WHAT THIS TASK INVOLVES: Copy every line below where the string "performance" is found.

*** INFORMATION SHOWN Section Begins ***

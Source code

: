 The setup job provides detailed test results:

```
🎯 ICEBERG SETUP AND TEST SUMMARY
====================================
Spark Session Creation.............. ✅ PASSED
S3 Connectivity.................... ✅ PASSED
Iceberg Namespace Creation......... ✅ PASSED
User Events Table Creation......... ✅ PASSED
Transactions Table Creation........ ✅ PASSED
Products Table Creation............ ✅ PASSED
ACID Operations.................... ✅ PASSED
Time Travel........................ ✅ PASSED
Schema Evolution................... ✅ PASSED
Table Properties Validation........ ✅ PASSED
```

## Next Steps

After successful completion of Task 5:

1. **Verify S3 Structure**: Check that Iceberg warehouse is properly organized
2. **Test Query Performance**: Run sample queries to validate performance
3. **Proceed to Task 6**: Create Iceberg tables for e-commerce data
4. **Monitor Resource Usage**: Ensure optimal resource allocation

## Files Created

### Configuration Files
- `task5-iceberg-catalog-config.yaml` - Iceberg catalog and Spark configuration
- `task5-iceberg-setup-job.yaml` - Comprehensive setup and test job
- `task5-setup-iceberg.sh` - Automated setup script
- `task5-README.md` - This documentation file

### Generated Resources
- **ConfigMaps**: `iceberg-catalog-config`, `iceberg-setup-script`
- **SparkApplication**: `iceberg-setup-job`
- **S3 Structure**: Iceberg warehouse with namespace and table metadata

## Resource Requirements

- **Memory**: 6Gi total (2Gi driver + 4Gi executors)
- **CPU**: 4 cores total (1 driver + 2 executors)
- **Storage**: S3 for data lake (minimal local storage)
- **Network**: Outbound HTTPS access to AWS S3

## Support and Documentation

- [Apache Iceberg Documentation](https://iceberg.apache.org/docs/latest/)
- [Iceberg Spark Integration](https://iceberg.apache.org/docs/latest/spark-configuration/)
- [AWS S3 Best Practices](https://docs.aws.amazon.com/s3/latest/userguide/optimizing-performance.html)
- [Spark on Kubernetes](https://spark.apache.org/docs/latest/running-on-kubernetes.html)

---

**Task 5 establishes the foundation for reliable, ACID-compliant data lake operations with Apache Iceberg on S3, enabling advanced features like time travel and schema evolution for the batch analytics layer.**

*** INFORMATION SHOWN Section Ends ***

OUTPUT BELOW:
2. **Test Query Performance**: Run sample queries to validate performance
- [AWS S3 Best Practices](https://docs.aws.amazon.com/s3/latest/userguide/optimizing-performance.html)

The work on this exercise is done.